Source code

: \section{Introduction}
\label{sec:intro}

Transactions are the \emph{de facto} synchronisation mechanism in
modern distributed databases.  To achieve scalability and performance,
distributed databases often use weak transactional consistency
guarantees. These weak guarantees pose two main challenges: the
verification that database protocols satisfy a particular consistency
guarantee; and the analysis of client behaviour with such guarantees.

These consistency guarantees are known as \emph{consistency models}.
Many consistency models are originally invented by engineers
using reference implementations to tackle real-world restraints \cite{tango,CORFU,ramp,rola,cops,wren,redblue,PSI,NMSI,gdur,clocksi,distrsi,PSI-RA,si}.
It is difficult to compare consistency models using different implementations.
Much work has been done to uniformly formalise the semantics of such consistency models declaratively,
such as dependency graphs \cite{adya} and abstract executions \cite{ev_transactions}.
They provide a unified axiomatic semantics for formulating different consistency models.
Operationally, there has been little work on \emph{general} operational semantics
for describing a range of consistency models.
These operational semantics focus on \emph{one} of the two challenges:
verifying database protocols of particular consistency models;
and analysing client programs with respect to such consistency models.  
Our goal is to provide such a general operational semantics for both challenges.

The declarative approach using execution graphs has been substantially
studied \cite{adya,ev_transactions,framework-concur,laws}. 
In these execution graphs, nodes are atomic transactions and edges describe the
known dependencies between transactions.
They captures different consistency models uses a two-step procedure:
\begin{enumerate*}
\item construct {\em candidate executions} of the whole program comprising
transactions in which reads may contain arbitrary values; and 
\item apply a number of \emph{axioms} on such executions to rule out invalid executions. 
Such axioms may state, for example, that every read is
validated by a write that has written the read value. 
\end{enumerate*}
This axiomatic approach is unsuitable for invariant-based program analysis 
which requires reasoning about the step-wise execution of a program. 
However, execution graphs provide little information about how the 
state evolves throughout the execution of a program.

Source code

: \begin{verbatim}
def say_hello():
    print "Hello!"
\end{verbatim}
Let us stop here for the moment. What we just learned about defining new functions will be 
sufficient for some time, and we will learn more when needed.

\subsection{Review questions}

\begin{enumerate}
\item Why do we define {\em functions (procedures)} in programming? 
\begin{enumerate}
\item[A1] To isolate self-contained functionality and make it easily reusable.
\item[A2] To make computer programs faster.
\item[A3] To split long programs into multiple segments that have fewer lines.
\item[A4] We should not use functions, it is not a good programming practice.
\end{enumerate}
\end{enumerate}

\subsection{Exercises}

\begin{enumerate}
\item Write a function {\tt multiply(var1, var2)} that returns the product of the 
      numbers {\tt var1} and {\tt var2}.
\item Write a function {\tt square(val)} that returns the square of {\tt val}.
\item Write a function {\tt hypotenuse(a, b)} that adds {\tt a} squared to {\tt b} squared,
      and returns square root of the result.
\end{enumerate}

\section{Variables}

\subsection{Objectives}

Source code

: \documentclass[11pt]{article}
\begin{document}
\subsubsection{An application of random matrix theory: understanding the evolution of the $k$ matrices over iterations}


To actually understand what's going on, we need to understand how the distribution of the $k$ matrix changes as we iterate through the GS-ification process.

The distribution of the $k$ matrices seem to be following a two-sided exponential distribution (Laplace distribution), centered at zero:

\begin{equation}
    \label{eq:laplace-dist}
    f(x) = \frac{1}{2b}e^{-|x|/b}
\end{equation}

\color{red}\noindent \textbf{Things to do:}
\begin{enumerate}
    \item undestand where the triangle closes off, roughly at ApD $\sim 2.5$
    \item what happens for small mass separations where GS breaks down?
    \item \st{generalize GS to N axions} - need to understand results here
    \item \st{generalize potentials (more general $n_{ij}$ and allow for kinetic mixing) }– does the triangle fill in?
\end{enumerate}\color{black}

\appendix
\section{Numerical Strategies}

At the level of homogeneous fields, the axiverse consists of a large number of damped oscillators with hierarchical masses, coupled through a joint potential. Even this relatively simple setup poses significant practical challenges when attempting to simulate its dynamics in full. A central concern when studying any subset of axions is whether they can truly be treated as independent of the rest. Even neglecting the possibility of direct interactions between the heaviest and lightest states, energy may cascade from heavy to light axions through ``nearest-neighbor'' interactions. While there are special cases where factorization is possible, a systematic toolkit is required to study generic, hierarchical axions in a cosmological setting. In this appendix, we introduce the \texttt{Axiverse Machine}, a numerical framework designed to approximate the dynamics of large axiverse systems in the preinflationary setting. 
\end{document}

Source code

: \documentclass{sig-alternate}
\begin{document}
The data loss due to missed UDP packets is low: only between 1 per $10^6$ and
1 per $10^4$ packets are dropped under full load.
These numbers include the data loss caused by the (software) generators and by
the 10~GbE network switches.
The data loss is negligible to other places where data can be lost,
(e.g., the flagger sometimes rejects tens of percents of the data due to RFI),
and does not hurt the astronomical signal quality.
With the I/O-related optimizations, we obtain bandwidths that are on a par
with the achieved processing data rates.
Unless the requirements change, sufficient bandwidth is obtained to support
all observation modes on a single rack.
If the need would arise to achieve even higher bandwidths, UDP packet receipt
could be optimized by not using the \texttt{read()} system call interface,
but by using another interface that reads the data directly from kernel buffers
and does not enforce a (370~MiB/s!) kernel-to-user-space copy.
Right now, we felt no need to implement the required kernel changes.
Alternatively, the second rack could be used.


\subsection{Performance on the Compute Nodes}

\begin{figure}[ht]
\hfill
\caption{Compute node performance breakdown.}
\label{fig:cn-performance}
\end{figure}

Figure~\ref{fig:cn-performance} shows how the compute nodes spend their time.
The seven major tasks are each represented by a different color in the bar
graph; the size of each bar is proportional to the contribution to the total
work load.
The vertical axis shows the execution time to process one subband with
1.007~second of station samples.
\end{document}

● **Aim of the exercise**: Copy out every line from the material above in which the word "databases" appears.

● **Completed task**:
modern distributed databases.  To achieve scalability and performance,
distributed databases often use weak transactional consistency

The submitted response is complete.